The rest of the document (linked above) just says that they want reparations for damages incurred from these 'patent infringements'.
After thoroughly reading patent 1, I must conclude that this patent is invalid as are all of the others as they're obvious applications of the first (some are even described within the first, in totality).
There was merit in the concept of file deduplication, especially in distributed file systems, as I'm unsure if this existed as prior art since I can't find any reasonable literature before 2000. I'm pretty sure someone had created a file deduplication script in UNIX at least 20-30 years prior, but I can't find references to that work, so I'll assume none exists and give this patent the benefit of the doubt. Though the 'uniq' command in UNIX could be trivially used to implement this if you consider the use of MD for file uniqueness checks, so even that credibility is questionable. For example, fill a file with contents such as:
<md hash> <filename>\n
For all files in the filesystem, then uniq on the first N characters where N is the length of the md hash, and use -d to display duplicates, then remove those files. This can also be used as the mechanism for "attaching a substantially unique id to a file" as well as half of the claims in the first patent, which to me makes a strong argument that it was obvious.

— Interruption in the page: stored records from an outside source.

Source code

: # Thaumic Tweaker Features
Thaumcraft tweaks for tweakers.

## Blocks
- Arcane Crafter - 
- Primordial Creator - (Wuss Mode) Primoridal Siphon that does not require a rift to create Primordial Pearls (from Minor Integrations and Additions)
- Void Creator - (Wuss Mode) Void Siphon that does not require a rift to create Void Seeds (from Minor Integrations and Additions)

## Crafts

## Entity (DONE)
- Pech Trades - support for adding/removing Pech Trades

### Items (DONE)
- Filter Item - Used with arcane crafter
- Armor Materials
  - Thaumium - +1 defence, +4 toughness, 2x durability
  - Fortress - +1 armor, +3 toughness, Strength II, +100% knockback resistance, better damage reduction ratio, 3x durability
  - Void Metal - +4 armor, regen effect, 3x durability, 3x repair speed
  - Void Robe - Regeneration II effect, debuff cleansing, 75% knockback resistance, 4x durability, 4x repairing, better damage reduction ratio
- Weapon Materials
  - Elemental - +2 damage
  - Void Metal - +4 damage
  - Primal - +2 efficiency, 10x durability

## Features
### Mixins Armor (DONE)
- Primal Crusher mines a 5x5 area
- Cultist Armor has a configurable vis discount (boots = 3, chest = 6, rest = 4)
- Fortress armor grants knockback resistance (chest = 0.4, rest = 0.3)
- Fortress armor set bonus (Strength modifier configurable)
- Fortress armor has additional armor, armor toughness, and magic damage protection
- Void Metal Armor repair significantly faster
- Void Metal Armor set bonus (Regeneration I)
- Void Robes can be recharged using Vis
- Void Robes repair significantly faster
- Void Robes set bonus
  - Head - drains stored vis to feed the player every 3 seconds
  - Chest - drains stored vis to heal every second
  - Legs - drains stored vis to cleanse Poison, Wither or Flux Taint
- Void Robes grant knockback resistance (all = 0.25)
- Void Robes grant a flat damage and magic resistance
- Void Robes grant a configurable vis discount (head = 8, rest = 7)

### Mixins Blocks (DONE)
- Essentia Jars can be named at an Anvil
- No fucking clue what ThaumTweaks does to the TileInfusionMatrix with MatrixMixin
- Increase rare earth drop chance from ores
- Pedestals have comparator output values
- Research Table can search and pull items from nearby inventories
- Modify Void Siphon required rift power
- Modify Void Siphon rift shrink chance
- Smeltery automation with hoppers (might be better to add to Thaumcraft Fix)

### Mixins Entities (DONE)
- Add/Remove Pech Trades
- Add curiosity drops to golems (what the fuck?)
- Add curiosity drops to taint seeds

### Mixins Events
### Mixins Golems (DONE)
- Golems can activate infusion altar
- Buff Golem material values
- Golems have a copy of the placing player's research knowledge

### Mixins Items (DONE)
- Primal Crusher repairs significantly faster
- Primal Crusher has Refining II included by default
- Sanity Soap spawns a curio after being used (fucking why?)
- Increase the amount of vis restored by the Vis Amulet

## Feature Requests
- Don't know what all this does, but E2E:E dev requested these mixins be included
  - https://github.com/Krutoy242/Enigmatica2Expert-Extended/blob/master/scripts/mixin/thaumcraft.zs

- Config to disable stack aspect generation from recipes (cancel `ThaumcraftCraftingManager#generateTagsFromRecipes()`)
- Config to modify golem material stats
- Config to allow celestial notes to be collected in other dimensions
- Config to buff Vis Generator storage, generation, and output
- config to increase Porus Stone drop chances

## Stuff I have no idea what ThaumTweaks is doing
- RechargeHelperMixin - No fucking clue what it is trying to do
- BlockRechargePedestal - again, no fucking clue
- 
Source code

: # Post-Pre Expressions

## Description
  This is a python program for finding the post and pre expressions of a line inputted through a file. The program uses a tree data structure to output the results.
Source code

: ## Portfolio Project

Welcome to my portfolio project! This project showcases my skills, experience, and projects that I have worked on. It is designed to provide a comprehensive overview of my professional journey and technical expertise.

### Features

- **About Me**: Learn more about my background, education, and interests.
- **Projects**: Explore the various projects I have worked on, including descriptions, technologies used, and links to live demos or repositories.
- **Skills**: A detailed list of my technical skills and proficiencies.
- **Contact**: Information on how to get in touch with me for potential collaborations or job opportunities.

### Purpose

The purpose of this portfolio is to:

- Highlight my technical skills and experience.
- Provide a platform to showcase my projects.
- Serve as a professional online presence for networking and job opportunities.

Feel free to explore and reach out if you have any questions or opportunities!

However, everything else about it describes an obvious application and implementation of a hash table using a "substantially unique" hashing method, which could easily be described by MD5 which was published in 1992. For that reason, at least half of the claims in this patent are covered by prior art, and so the patent is, IMO, far too broad to be considered valid.
The gist (ha) is that Github and Rackspace themselves use some techniques that are described in those patents. Because of that they're now being sued for patent infringement.
It's an 'obvious' patent troll, I doubt these patents would even hold up in court but 'till then...
How is it really possible that there are companies that just holds patents and are allowed to sue others who does things. No shame. What a world we are living at... This seems to be company who is suing Github and Rackspace. http://investing.businessweek.com/research/stocks/private/sn...
I think it's perfectly legitimate for a company to just hold patents and sue others based on those patents (or, more likely, license them). That's a core aspect of the patent system.
The problem here isn't patent protections. It's bad patents. We're still going to see submarine patents for the next ~16 years, and I'm sure patent trolls will exist beyond that (unless there is reform), but the patent system isn't the problem here. It's just that so many bad patents get through.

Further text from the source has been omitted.